Feeling sorry for myself. I had a horrendous year around four years ago, partner left me and miscarried in the space of a month, almost lost my home, had a complete breakdown, lost a close friend, couldn’t eat properly for months…list goes on.
I felt traumatised by it all for a long time and had therapy and slowly began to get on with things again. BUT, honestly those few years have impacted me and shaped me and I think I will always feel pain in some way about it. As I went through all this I had to watch my sibling get married and my friend have a baby. When I look back on it all it’s as if it was some sort of horror show that I don’t know how I dealt with those couple of years.
I managed to get to a place where I dated again and after a few months I met someone great. Life got better, promoted at work etc. I felt like we were starting to build a life and then a year or so in he went cold, almost overnight and we’ve not spoken since. It’s been a month now. I still can’t believe it really…I honestly felt like it was a movie playing out as one day we were blissfully happy and talking about marriage and the next he was like a stranger.
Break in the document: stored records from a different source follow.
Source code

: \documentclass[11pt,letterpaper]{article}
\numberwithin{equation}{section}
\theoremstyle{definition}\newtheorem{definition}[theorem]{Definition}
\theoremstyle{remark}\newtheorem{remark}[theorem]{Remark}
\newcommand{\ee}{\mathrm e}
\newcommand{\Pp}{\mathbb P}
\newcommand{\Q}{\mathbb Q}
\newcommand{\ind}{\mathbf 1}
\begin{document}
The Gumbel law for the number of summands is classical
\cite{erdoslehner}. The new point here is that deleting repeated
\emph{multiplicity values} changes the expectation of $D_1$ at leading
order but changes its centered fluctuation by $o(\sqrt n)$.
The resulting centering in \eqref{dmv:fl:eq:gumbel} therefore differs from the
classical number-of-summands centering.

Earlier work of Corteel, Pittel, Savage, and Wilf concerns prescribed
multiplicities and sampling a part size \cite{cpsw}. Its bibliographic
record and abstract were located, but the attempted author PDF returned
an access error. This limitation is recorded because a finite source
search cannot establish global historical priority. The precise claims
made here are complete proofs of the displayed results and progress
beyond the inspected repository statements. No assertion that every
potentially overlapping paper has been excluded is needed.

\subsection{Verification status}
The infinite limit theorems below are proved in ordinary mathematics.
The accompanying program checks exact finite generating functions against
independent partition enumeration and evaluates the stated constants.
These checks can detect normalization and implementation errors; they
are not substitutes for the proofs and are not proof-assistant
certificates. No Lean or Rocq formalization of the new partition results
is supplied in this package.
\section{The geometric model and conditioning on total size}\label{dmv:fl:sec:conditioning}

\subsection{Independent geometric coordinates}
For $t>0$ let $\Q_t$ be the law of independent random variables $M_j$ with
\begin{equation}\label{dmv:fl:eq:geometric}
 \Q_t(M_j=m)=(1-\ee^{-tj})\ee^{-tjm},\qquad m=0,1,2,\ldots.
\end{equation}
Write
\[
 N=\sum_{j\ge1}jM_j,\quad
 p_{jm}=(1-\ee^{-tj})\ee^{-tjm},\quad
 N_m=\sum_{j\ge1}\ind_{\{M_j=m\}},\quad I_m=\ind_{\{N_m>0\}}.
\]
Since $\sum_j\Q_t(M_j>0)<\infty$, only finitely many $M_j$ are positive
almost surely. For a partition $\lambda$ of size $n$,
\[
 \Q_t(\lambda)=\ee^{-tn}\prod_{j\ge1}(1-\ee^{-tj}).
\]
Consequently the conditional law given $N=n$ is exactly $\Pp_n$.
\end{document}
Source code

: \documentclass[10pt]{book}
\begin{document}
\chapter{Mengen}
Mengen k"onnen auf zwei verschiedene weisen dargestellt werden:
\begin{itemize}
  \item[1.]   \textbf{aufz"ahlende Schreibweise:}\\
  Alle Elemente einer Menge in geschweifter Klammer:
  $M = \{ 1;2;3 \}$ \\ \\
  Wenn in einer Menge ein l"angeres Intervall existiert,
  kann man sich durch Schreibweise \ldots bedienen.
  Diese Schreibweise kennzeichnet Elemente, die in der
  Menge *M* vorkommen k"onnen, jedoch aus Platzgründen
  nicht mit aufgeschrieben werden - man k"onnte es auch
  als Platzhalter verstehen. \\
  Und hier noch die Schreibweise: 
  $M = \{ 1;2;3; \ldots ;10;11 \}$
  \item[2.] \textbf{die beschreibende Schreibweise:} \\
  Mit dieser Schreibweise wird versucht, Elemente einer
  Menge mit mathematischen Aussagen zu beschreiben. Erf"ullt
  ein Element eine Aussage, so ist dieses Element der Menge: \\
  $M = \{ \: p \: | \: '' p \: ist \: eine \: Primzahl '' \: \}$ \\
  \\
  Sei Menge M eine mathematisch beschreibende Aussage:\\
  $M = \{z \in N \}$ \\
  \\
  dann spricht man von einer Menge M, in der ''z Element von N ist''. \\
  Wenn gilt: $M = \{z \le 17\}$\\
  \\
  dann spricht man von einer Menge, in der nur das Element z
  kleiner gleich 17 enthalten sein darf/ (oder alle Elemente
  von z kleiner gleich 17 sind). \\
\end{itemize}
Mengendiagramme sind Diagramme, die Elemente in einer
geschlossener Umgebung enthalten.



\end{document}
I’m not as low as I have been when all the trauma happened those few years ago but I have started to wonder if I will ever find real happiness? I’m wondering how much I am expected to take? After everything that happened four years ago I can’t believe I’m facing another Christmas alone. Life hasn’t really got that much better and it’s a long way from happiness. In my lowest moments I kept saying to myself things will change and they have a little but I’m still without a partner and family, the things I really wanted. It’s like all these people around me have it all so easily and without a load of trauma and I’ve had a load of shit with no end in sight for years.
I feel sorry for myself which I know is a horrible trait. I can’t see life getting better anymore, I’m so broken by it all.